The following is a response I posted to a broker who wrote this blog post and started a LinkedIn discussion on this topic:

“When the Hunter is killed by the Hunted: The End of the Health Insurance Broker in America”

 “The Patient Protection and Affordable Care Act has made a determination of our worth, and destroyed our profession as a result….Many of you may be confused, or misinformed, about the extent to which this legislation has relegated us to the level of a customer service representative, or the Barista at Starbucks, but rest assured: it has.

This is the most depressing and self defeating article I have read on this topic and I think your myopia and negativity blinds you to the opportunities that are there for quality intermediaries. And no Troy PPACA was not created to destroy your profession or worth.

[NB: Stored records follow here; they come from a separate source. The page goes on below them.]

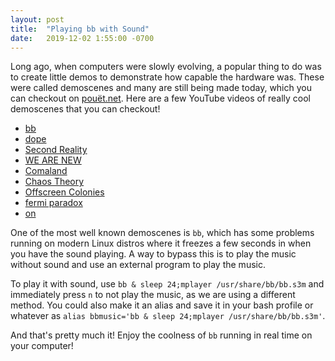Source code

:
 ```yaml
---
layout: post
title:  "Playing bb with Sound"
date:   2019-12-02 1:55:00 -0700
---
```


Long ago, when computers were slowly evolving, a popular thing to do 
was to create little demos to demonstrate how capable the hardware was. 
These were called demoscenes and many are still being made today, 
which you can checkout on [pouët.net](https://pouet.net). Here are a few 
YouTube videos of really cool demoscenes that you can checkout!

 - [bb](https://youtu.be/FLlDt_4EGX4)
 - [dope](https://youtu.be/_yJ5M3BY2Ts)
 - [Second Reality](https://youtu.be/rFv7mHTf0nA)
 - [WE ARE NEW](https://youtu.be/L8onlB0F1_A)
 - [Comaland](https://youtu.be/90AEamQCLog)
 - [Chaos Theory](https://youtu.be/ZfuierUvx1A)
 - [Offscreen Colonies](https://youtu.be/PaNYOzwlVC8)
 - [fermi paradox](https://youtu.be/JZ6ZzJeWgpY)
 - [on](https://youtu.be/XF4SEVbxUdE)

One of the most well known demoscenes is `bb`, which has some problems running on modern 
Linux distros where it freezes a few seconds in when you have the sound playing.
A way to bypass this is to play the music without sound and use an external program 
to play the music.

To play it with sound, use `bb & sleep 24;mplayer /usr/share/bb/bb.s3m` 
and immediately press `n` to not play the music, as we are using a different method. 
You could also make it an alias and save it in your bash profile or whatever as 
`alias bbmusic='bb & sleep 24;mplayer /usr/share/bb/bb.s3m'`.

And that's pretty much it! Enjoy the coolness of `bb` running in real time on your computer!


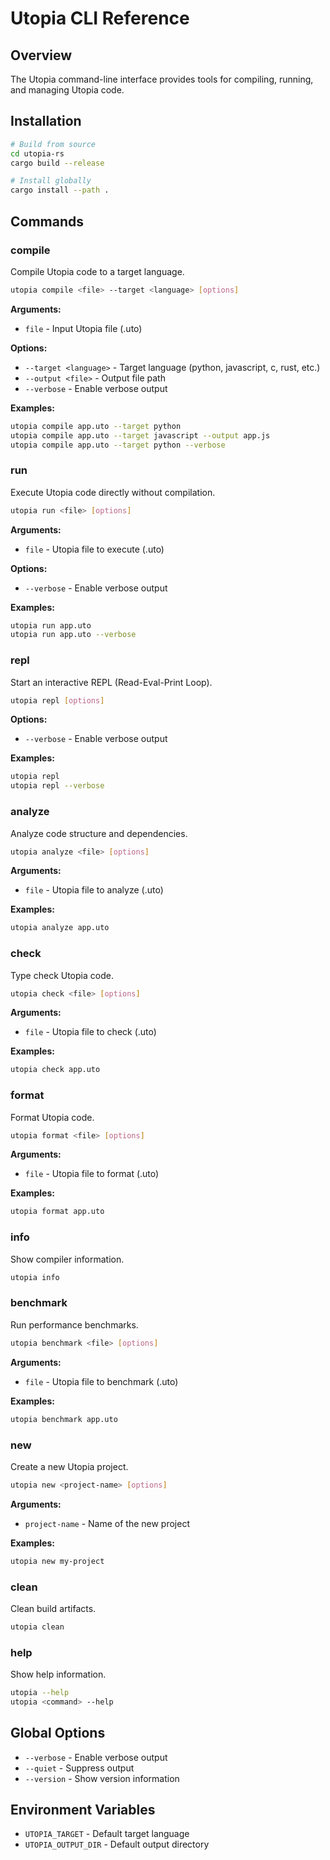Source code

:# Utopia CLI Reference

## Overview

The Utopia command-line interface provides tools for compiling, running, and managing Utopia code.

## Installation

```bash
# Build from source
cd utopia-rs
cargo build --release

# Install globally
cargo install --path .
```

## Commands

### compile

Compile Utopia code to a target language.

```bash
utopia compile <file> --target <language> [options]
```

**Arguments:**
- `file` - Input Utopia file (.uto)

**Options:**
- `--target <language>` - Target language (python, javascript, c, rust, etc.)
- `--output <file>` - Output file path
- `--verbose` - Enable verbose output

**Examples:**
```bash
utopia compile app.uto --target python
utopia compile app.uto --target javascript --output app.js
utopia compile app.uto --target python --verbose
```

### run

Execute Utopia code directly without compilation.

```bash
utopia run <file> [options]
```

**Arguments:**
- `file` - Utopia file to execute (.uto)

**Options:**
- `--verbose` - Enable verbose output

**Examples:**
```bash
utopia run app.uto
utopia run app.uto --verbose
```

### repl

Start an interactive REPL (Read-Eval-Print Loop).

```bash
utopia repl [options]
```

**Options:**
- `--verbose` - Enable verbose output

**Examples:**
```bash
utopia repl
utopia repl --verbose
```

### analyze

Analyze code structure and dependencies.

```bash
utopia analyze <file> [options]
```

**Arguments:**
- `file` - Utopia file to analyze (.uto)

**Examples:**
```bash
utopia analyze app.uto
```

### check

Type check Utopia code.

```bash
utopia check <file> [options]
```

**Arguments:**
- `file` - Utopia file to check (.uto)

**Examples:**
```bash
utopia check app.uto
```

### format

Format Utopia code.

```bash
utopia format <file> [options]
```

**Arguments:**
- `file` - Utopia file to format (.uto)

**Examples:**
```bash
utopia format app.uto
```

### info

Show compiler information.

```bash
utopia info
```

### benchmark

Run performance benchmarks.

```bash
utopia benchmark <file> [options]
```

**Arguments:**
- `file` - Utopia file to benchmark (.uto)

**Examples:**
```bash
utopia benchmark app.uto
```

### new

Create a new Utopia project.

```bash
utopia new <project-name> [options]
```

**Arguments:**
- `project-name` - Name of the new project

**Examples:**
```bash
utopia new my-project
```

### clean

Clean build artifacts.

```bash
utopia clean
```

### help

Show help information.

```bash
utopia --help
utopia <command> --help
```

## Global Options

- `--verbose` - Enable verbose output
- `--quiet` - Suppress output
- `--version` - Show version information

## Environment Variables

- `UTOPIA_TARGET` - Default target language
- `UTOPIA_OUTPUT_DIR` - Default output directory 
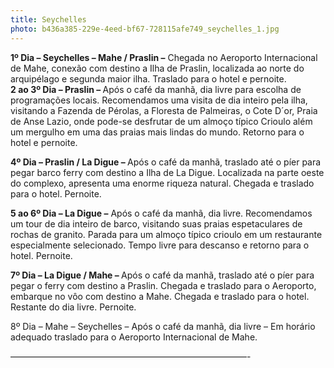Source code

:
 ```yaml
---
title: Seychelles
photo: b436a385-229e-4eed-bf67-728115afe749_seychelles_1.jpg
---
```


<p><strong>1&ordm; Dia &ndash; Seychelles &ndash; Mahe / Praslin &ndash;</strong>&nbsp;Chegada no Aeroporto Internacional de Mahe, conex&atilde;o com destino a Ilha de Praslin, localizada ao norte do arquip&eacute;lago e segunda maior ilha. Traslado para o hotel e pernoite.<br />
<strong>2 ao 3&ordm; Dia &ndash; Praslin &ndash;&nbsp;</strong>Ap&oacute;s o caf&eacute; da manh&atilde;, dia livre para escolha de programa&ccedil;&otilde;es locais. Recomendamos uma visita de dia inteiro pela ilha, visitando a Fazenda de P&eacute;rolas, a Floresta de Palmeiras, o Cote D&acute;or, Praia de Anse Lazio, onde pode-se desfrutar de um almo&ccedil;o t&iacute;pico Crioulo al&eacute;m um mergulho em uma das praias mais lindas do mundo. Retorno para o hotel e pernoite.</p>

<p><strong>4&ordm; Dia &ndash; Praslin / La Digue &ndash;&nbsp;</strong>Ap&oacute;s o caf&eacute; da manh&atilde;, traslado at&eacute; o p&iacute;er para pegar barco ferry com destino a Ilha de La Digue. Localizada na parte oeste do complexo, apresenta uma enorme riqueza natural. Chegada e traslado para o hotel. Pernoite.</p>

<p><strong>5 ao 6&ordm; Dia &ndash; La Digue &ndash;</strong>&nbsp;Ap&oacute;s o caf&eacute; da manh&atilde;, dia livre. Recomendamos um tour de dia inteiro de barco, visitando suas praias espetaculares de rochas de granito. Parada para um almo&ccedil;o t&iacute;pico crioulo em um restaurante especialmente selecionado. Tempo livre para descanso e retorno para o hotel. Pernoite.</p>

<p><strong>7&ordm; Dia &ndash; La Digue / Mahe &ndash;&nbsp;</strong>Ap&oacute;s o caf&eacute; da manh&atilde;, traslado at&eacute; o p&iacute;er para pegar o ferry com destino a Praslin. Chegada e traslado para o Aeroporto, embarque no v&ocirc;o com destino a Mahe. Chegada e traslado para o hotel. Restante do dia livre. Pernoite.</p>

<p>8&ordm; Dia &ndash; Mahe &ndash; Seychelles &ndash; Ap&oacute;s o caf&eacute; da manh&atilde;, dia livre &ndash; Em hor&aacute;rio adequado traslado para o Aeroporto Internacional de Mahe.</p>

<p>&mdash;&mdash;&mdash;&mdash;&mdash;&mdash;&mdash;&mdash;&mdash;&mdash;&mdash;&mdash;&mdash;&mdash;&mdash;&mdash;&mdash;&mdash;&mdash;&mdash;&mdash;&mdash;&mdash;&mdash;&mdash;&mdash;&mdash;-</p>

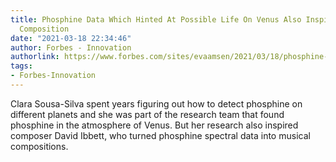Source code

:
 ```yaml
---
title: Phosphine Data Which Hinted At Possible Life On Venus Also Inspired Musical
  Composition
date: "2021-03-18 22:34:46"
author: Forbes - Innovation
authorlink: https://www.forbes.com/sites/evaamsen/2021/03/18/phosphine-data-which-hinted-at-possible-life-on-venus-also-inspired-musical-composition/
tags:
- Forbes-Innovation
---
```

Clara Sousa-Silva spent years figuring out how to detect phosphine on different planets and she was part of the research team that found phosphine in the atmosphere of Venus. But her research also inspired composer David Ibbett, who turned phosphine spectral data into musical compositions.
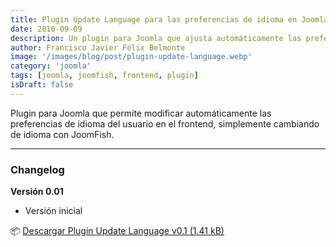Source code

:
 ```yaml
---
title: Plugin Update Language para las preferencias de idioma en Joomla
date: 2010-09-09
description: Un plugin para Joomla que ajusta automáticamente las preferencias de idioma del usuario en el frontend al cambiar de idioma con JoomFish.
author: Francisco Javier Félix Belmonte
image: '/images/blog/post/plugin-update-language.webp'
category: 'joomla'
tags: [joomla, joomfish, frontend, plugin]
isDraft: false
---
```


Plugin para Joomla que permite modificar automáticamente las preferencias de idioma del usuario en el frontend, simplemente cambiando de idioma con JoomFish.

---

### Changelog

**Versión 0.01**

- Versión inicial

📦 [Descargar Plugin Update Language v0.1 (1.41 kB)](https://inode64.com)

“Obamacare only exists through misinformation …America is depending on your expertise, and our fate as health insurance brokers is now intertwined with the fate of our nation. We all lose our shirts if Obamacare is allowed to stand…all of us.”

Why you are quoting the discredited McKinsey study and any of Galen’s propaganda is beyond me. Taking Galen’s propaganda as gospel is enough to make anyone want to slit their wrists and get in a hot tub but thankfully it is factual swiss cheese

Here is a complete debunking of McKinsey’s study or at least a much broader set of views:

https://bentelligence.wordpress.com/2011/07/22/sen-barasso-you-are-dead-wrong/

“If our customers followed our honest advise, they would all join the exchanges..”

This statement is utter nonsense and reflects to me a real lack of understanding your clients, their businesses, their employees and why benefits are provided in the first place.

  • Should some join?  Of course.
  • All?  Not likely.
  • How about the 40 million new customers created by the law. Will they need professional help assessing their options? Yes.
  • Will you get commissions for this work? Not always. States will have a say in this long term and HHS is reviewing options here now.
  • Will you need to charge fees? Yes sometimes. That is financial planners and others do today.

Let me ask you one simple question. If all employers wanted to do was drastically lower their medical insurance costs why haven’t every employer in the nation gone to a $5000 or $10,000 deductible/HSA?

Frankly the best advice you could give them is to go this route in many circumstances. Have you? Why not?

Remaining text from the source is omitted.